TASK DIRECTIONS: Repeat nothing but the lines below running from the one containing "19.41\% & 19.03\% \\" to the one containing "parameters imply $\rho\approx0.870$, and". Keep both end lines.

☆ ☆ ☆ ☆ ☆

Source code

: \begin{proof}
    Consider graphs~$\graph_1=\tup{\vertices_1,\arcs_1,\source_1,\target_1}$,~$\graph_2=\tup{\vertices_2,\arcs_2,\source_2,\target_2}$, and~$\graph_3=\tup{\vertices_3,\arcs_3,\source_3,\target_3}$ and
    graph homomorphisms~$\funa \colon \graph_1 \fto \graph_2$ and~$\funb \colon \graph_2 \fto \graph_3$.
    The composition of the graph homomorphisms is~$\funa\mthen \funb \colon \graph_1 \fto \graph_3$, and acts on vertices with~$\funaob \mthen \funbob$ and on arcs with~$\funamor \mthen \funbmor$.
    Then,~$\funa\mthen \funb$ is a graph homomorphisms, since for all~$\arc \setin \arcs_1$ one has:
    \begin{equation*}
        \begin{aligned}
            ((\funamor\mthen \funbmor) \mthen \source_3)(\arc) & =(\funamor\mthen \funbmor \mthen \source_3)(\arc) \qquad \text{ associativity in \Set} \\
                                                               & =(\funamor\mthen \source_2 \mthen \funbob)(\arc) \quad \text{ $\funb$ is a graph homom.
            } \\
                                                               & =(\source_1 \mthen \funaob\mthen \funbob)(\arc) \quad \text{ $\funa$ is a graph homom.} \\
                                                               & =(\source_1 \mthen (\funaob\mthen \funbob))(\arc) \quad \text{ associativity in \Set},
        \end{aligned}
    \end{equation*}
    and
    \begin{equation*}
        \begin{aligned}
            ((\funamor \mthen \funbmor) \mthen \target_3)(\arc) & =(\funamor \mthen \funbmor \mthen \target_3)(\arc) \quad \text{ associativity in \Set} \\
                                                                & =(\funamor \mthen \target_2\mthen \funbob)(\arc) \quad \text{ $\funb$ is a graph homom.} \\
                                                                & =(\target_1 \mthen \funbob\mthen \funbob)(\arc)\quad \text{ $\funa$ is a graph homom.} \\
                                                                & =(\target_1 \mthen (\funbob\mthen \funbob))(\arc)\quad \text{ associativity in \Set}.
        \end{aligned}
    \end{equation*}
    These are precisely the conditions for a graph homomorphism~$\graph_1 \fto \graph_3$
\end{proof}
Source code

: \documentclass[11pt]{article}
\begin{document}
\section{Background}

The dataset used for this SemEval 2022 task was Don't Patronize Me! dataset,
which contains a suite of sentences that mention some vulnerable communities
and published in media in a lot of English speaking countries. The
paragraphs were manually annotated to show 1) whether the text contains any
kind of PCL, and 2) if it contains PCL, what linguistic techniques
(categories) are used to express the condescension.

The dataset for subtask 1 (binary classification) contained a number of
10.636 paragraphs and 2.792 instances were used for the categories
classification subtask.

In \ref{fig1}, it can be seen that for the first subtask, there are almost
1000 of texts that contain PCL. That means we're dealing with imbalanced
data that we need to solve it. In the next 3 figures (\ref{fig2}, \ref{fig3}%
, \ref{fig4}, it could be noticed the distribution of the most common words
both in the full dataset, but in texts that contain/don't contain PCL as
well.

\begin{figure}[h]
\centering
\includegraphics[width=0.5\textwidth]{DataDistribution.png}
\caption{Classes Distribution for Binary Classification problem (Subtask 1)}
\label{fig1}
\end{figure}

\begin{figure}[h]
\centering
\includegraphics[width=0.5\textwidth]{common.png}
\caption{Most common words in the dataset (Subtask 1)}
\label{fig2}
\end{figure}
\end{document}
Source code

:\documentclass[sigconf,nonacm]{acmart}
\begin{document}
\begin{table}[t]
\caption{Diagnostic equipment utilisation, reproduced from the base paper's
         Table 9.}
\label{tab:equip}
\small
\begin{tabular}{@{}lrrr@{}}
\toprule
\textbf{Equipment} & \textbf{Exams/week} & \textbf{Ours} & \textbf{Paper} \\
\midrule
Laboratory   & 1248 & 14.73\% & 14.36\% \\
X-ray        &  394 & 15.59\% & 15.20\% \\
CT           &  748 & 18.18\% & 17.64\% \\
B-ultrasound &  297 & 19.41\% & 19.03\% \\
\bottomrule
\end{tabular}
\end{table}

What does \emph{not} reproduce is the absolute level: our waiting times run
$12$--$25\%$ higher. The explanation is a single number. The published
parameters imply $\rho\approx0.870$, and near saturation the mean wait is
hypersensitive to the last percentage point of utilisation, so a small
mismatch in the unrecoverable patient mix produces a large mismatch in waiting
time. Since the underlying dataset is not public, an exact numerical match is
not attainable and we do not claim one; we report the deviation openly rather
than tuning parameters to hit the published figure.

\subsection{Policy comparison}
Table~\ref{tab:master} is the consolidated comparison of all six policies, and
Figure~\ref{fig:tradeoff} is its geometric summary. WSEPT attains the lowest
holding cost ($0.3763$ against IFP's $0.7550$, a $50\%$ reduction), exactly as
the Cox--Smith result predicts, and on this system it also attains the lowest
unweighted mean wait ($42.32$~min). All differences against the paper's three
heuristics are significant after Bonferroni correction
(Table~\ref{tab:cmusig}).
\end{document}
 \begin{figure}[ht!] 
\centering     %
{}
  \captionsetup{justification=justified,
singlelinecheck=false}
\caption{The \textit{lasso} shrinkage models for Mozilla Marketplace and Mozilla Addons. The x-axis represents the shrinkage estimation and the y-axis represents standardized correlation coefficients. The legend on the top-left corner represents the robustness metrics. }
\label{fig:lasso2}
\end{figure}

☆ ☆ ☆ ☆ ☆

EXERCISE RESULT:
B-ultrasound &  297 & 19.41\% & 19.03\% \\
\bottomrule
\end{tabular}
\end{table}

What does \emph{not} reproduce is the absolute level: our waiting times run
$12$--$25\%$ higher. The explanation is a single number. The published
parameters imply $\rho\approx0.870$, and near saturation the mean wait is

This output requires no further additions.